(Stored data entries)
※

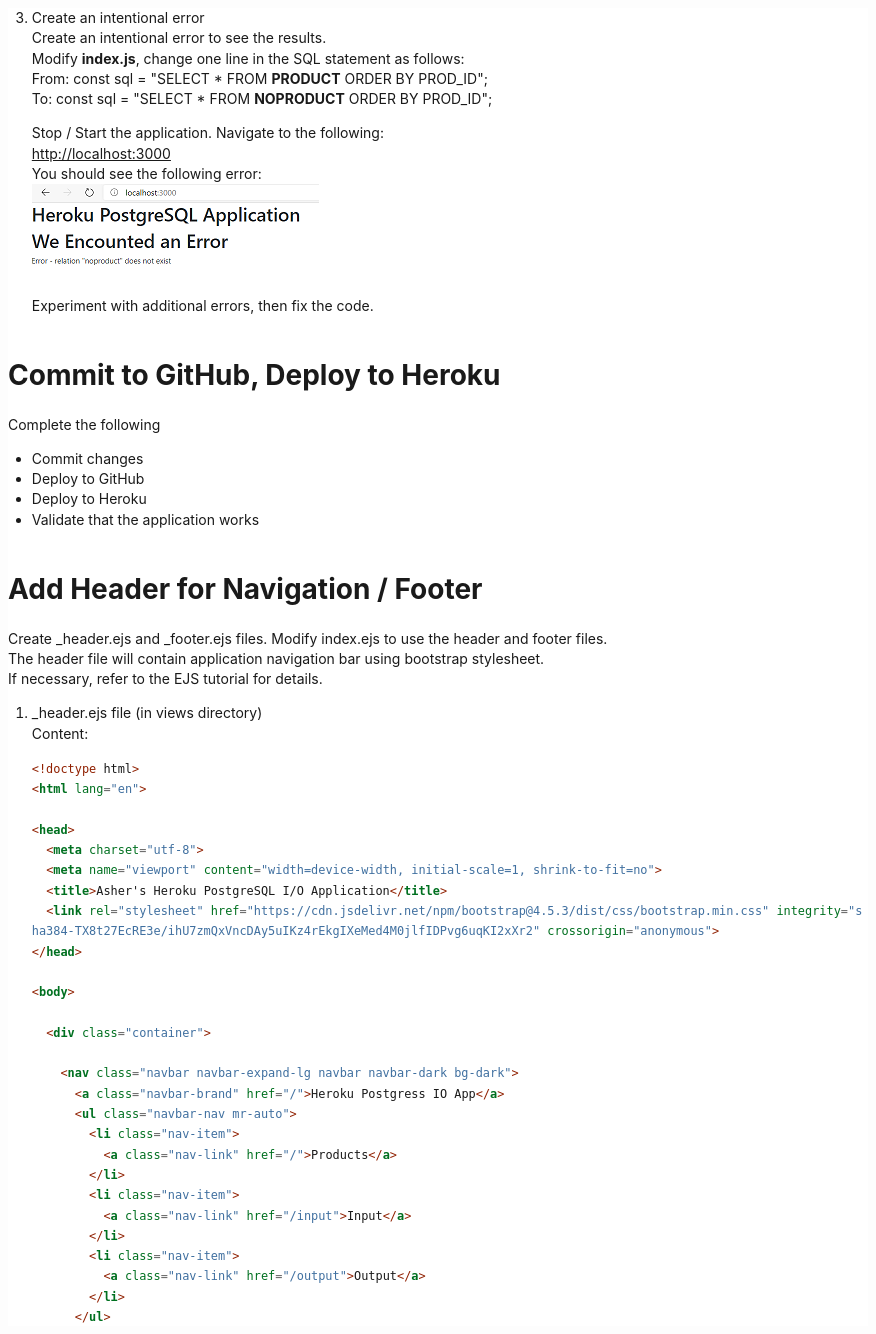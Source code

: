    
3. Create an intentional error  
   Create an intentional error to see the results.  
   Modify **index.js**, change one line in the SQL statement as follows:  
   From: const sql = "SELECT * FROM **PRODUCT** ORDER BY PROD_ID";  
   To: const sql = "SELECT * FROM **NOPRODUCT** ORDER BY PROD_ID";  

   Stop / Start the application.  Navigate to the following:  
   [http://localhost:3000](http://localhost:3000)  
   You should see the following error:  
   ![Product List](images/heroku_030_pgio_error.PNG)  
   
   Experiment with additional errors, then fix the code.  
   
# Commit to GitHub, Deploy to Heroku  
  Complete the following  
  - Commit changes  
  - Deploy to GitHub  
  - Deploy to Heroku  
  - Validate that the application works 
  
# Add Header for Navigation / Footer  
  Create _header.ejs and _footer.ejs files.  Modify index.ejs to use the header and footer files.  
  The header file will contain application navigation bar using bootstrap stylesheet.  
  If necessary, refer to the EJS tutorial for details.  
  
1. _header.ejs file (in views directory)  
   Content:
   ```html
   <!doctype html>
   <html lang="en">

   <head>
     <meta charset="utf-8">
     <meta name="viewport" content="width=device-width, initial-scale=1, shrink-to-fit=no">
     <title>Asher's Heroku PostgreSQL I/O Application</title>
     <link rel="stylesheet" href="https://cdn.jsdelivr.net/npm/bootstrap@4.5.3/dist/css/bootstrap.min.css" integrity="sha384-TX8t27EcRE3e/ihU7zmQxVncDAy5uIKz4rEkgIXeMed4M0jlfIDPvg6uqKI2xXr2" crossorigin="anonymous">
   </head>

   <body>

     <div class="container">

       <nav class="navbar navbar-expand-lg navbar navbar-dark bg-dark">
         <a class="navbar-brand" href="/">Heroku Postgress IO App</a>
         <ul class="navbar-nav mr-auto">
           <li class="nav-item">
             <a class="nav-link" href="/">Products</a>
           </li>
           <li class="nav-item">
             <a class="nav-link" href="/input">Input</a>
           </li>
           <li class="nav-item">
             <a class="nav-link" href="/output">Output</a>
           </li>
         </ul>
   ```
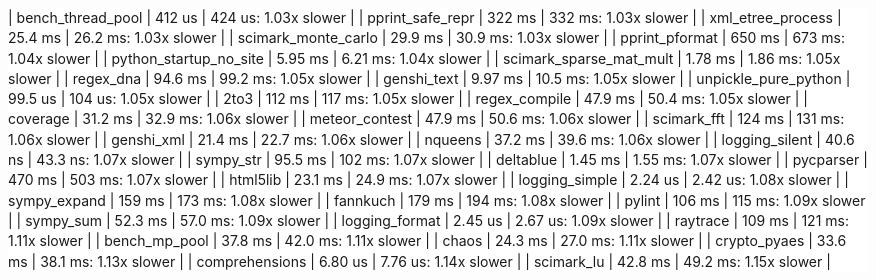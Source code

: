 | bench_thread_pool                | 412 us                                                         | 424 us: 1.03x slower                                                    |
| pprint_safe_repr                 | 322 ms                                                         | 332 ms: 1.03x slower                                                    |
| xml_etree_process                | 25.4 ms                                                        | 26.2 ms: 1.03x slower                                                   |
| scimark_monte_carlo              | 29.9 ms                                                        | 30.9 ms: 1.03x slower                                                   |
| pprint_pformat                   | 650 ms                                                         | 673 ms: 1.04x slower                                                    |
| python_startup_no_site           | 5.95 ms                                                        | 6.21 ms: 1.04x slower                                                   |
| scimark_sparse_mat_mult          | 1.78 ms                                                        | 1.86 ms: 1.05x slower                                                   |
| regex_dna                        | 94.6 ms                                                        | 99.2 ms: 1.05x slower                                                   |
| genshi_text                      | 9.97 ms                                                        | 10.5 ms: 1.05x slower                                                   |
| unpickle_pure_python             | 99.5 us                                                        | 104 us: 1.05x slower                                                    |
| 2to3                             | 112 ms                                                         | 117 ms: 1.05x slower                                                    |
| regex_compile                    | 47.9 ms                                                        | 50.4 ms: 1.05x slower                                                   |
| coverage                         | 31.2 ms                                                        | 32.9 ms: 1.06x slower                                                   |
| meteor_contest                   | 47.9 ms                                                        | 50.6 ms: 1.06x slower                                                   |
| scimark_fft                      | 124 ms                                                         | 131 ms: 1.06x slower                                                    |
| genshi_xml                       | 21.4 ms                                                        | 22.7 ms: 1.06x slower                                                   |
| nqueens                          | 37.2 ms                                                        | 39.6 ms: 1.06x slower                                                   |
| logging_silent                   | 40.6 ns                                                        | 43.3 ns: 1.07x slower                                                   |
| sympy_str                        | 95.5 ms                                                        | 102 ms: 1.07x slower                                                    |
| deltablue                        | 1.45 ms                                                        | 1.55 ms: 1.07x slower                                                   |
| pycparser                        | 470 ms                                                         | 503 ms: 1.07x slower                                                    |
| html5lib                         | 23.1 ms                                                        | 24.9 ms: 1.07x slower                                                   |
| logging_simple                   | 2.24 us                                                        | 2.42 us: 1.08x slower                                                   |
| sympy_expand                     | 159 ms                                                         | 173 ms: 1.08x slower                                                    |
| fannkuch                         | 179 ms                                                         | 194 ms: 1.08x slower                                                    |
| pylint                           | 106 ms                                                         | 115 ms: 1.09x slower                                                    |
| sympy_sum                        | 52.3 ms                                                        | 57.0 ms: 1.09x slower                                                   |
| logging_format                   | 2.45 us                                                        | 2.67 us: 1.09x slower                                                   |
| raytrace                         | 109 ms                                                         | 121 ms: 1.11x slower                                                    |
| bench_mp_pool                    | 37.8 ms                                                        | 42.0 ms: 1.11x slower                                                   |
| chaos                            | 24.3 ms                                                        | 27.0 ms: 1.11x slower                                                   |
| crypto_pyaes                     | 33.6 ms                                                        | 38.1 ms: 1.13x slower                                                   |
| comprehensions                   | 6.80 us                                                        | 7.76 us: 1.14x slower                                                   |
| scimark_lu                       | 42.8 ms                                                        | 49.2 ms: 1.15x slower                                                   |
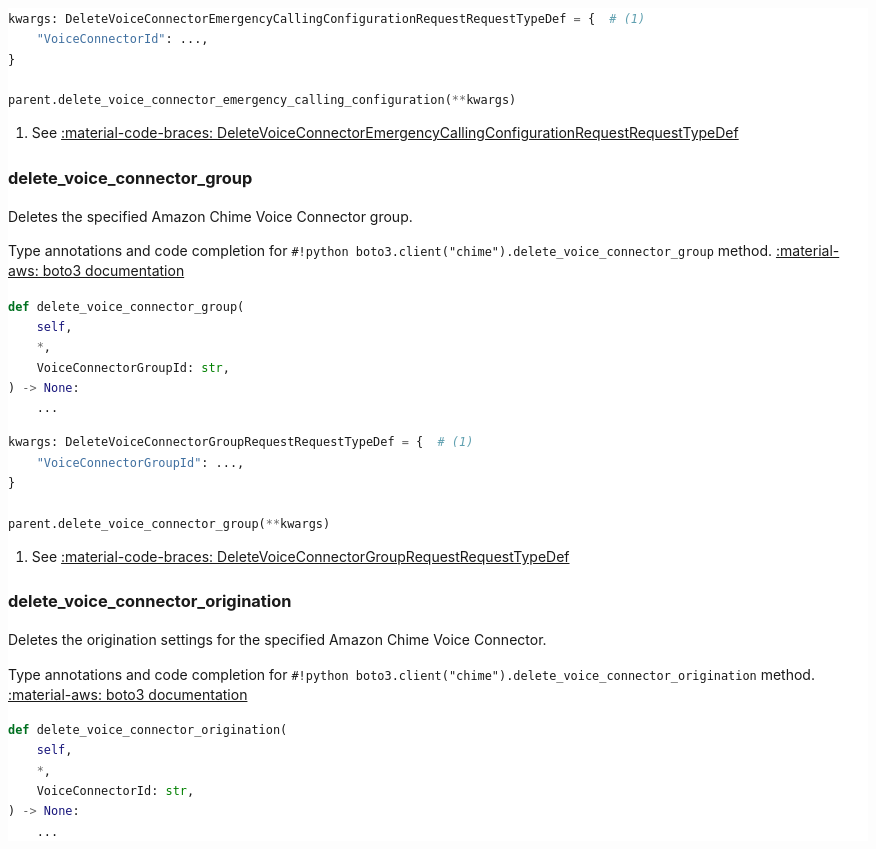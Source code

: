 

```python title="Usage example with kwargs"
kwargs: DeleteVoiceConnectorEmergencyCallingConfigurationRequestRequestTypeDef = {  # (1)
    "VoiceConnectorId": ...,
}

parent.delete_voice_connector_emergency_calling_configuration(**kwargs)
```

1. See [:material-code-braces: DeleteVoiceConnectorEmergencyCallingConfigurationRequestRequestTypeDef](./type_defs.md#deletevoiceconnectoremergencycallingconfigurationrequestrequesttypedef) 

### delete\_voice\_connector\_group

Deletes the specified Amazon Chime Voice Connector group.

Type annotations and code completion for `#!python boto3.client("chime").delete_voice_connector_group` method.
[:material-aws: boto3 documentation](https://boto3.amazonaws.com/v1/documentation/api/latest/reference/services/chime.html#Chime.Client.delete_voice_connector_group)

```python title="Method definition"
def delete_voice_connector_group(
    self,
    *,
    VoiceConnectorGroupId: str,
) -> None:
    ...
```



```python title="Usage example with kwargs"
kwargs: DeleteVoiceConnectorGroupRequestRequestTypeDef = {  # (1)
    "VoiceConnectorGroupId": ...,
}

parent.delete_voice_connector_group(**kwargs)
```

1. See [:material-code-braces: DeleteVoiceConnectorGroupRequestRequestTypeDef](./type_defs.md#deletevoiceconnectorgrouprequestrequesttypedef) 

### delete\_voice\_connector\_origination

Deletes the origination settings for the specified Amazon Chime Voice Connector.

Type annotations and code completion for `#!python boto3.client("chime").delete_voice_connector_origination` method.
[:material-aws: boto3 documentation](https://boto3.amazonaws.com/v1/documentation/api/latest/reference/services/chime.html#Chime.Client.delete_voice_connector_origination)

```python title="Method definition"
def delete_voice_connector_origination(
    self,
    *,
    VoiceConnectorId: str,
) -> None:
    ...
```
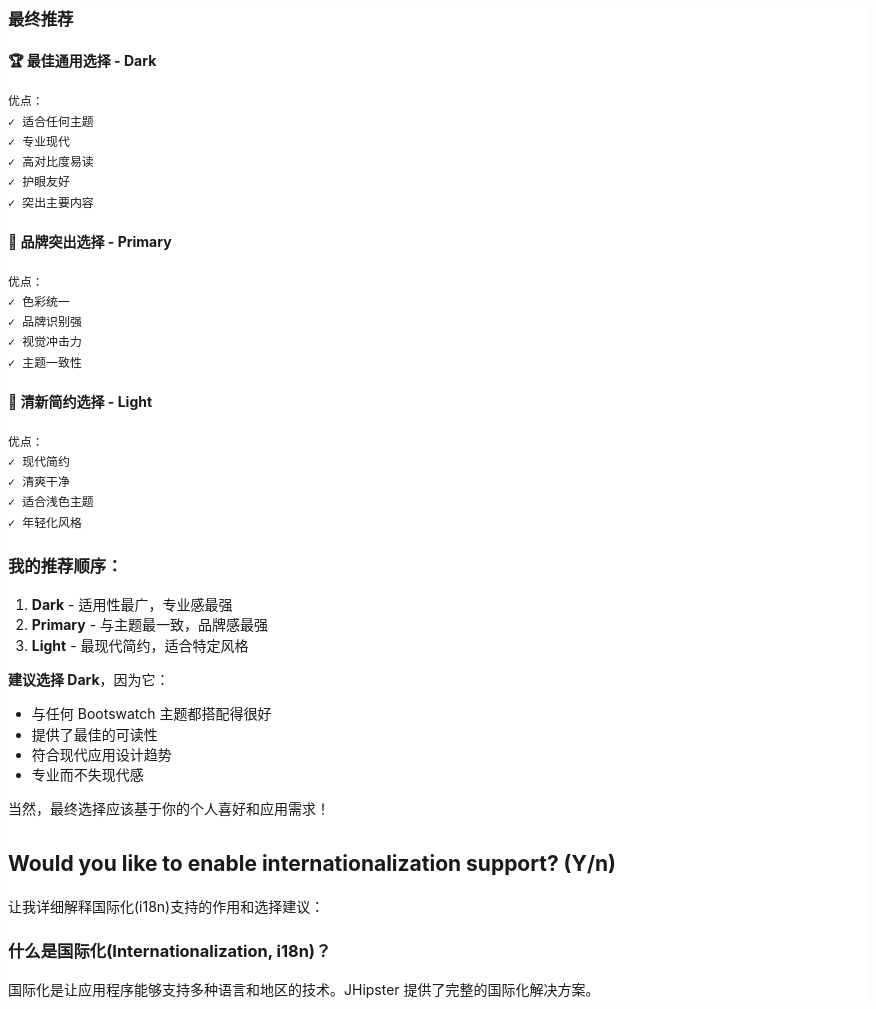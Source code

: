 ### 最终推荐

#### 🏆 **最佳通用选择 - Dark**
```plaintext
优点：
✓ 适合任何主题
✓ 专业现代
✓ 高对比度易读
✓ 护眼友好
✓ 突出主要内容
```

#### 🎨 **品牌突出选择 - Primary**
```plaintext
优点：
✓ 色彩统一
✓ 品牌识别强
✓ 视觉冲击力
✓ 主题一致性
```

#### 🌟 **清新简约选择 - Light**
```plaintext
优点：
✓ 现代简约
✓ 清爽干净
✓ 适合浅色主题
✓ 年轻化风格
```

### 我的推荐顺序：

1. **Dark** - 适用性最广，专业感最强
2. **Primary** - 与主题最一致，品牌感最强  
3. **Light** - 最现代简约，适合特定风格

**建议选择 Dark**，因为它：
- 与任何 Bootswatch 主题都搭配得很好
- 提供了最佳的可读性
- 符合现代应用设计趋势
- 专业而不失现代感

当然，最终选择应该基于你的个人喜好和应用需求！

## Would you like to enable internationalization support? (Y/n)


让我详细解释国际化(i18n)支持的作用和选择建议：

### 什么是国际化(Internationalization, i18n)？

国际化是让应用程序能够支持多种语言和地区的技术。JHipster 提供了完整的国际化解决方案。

※

* TASK TO COMPLETE: Go line by line through the records and copy those that contain the word "parent".

* RESULT OF THE EXERCISE:
parent.delete_voice_connector_emergency_calling_configuration(**kwargs)
parent.delete_voice_connector_group(**kwargs)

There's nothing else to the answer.